From: HATAYAMA Daisuke <d.hatayama@jp.fujitsu.com>
To: cpw <cpw@sgi.com>
Cc: kumagai-atsushi@mxc.nes.nec.co.jp, kexec@lists.infradead.org
Subject: Re: [PATCH 0/2] makedumpfile: for large memories
Date: Tue, 14 Jan 2014 20:33:40 +0900 [thread overview]
Message-ID: <52D52094.3050301@jp.fujitsu.com> (raw)

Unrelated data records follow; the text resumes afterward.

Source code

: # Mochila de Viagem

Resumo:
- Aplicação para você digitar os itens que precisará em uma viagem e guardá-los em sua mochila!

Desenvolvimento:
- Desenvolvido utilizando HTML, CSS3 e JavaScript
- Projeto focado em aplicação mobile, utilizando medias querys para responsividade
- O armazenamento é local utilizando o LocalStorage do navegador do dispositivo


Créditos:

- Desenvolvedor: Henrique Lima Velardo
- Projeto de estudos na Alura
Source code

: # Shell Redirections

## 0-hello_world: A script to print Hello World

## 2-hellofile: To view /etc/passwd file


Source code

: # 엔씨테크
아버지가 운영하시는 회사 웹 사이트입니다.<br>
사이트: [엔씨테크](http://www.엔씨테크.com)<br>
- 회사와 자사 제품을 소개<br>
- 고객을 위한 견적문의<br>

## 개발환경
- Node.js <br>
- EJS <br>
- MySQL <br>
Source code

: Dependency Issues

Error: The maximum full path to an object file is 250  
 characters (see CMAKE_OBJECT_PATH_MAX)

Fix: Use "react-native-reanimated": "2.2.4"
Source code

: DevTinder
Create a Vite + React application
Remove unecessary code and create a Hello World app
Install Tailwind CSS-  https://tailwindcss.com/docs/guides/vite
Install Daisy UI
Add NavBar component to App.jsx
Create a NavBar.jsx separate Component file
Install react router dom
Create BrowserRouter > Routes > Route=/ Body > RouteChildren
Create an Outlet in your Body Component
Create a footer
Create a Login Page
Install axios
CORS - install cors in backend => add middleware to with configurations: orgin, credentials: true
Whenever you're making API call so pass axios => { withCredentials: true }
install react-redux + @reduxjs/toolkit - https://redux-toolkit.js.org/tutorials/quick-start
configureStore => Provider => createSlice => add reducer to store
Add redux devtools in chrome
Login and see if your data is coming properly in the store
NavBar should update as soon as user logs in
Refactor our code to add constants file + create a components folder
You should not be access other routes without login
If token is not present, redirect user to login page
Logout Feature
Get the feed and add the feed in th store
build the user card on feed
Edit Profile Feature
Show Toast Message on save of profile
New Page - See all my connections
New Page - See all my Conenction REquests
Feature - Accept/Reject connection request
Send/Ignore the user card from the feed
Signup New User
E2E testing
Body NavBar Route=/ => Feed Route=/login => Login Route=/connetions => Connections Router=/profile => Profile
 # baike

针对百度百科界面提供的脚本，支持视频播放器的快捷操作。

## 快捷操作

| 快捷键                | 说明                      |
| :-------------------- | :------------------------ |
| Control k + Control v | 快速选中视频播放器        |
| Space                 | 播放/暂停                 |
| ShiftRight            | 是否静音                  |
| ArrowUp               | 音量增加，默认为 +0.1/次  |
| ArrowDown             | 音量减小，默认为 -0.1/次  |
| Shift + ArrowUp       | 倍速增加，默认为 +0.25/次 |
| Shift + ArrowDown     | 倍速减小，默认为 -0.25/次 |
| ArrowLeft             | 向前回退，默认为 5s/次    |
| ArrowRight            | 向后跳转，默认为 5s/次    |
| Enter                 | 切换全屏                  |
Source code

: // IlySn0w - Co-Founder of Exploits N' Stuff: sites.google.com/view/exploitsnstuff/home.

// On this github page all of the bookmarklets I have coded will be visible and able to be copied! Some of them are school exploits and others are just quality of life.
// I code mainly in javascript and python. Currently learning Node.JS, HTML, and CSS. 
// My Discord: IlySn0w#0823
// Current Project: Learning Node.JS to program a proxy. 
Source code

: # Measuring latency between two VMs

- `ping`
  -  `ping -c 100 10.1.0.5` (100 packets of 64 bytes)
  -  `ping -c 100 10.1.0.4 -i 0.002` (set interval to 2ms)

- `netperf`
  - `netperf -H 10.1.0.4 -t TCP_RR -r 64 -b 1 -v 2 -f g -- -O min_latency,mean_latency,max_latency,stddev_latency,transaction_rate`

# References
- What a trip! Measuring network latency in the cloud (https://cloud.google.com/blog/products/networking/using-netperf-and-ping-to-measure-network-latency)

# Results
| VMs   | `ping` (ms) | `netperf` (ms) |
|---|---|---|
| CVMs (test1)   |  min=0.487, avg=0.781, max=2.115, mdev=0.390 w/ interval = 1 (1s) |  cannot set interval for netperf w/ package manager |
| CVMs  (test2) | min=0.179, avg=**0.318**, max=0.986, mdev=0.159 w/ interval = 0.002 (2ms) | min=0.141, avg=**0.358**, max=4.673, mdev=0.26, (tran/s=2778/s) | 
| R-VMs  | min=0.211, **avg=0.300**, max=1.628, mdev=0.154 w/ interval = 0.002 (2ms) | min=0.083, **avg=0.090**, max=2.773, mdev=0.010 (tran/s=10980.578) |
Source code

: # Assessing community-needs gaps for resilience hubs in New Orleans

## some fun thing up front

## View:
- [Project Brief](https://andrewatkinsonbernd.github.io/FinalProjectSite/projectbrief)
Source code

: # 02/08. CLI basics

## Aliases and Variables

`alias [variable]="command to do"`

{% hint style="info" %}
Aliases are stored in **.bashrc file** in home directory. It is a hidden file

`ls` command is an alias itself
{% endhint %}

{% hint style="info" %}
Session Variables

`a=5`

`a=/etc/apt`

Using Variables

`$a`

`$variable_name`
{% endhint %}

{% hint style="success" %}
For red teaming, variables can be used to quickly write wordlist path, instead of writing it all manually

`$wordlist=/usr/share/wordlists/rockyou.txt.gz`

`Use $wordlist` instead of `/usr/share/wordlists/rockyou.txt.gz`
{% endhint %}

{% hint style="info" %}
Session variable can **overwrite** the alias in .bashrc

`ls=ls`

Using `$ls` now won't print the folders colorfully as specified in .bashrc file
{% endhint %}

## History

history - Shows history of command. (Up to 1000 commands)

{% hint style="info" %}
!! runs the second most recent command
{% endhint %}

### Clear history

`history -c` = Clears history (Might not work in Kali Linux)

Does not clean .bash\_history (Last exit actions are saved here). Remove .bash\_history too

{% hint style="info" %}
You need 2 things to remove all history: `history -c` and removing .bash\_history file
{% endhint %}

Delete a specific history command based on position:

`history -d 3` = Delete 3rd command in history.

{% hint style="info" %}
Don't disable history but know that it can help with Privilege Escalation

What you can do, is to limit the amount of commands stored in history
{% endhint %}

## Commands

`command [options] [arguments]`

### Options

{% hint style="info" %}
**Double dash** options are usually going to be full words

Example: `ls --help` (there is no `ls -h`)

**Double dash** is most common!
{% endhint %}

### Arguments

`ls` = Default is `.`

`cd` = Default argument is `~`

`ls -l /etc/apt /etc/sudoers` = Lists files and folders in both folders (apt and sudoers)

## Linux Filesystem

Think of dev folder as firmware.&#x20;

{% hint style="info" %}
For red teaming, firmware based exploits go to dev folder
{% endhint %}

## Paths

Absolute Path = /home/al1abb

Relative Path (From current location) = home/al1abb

In-Reply-To: <E1Vy8l7-0004oL-7v@eag09.americas.sgi.com>
(2014/01/01 8:30), cpw wrote:
> From: Cliff Wickman <cpw@sgi.com>
>
> Gentlemen of kexec,
>
> I have been working on enabling kdump on some very large systems, and
> have found some solutions that I hope you will consider.
>
> The first issue is to work within the restricted size of crashkernel memory
> under 2.6.32-based kernels, such as sles11 and rhel6.
>
> The second issue is to reduce the very large size of a dump of a big memory
> system, even on an idle system.
>
> These are my propositions:
>
> Size of crashkernel memory
> 1) raw i/o for writing the dump
> 2) use root device for the bitmap file (not tmpfs)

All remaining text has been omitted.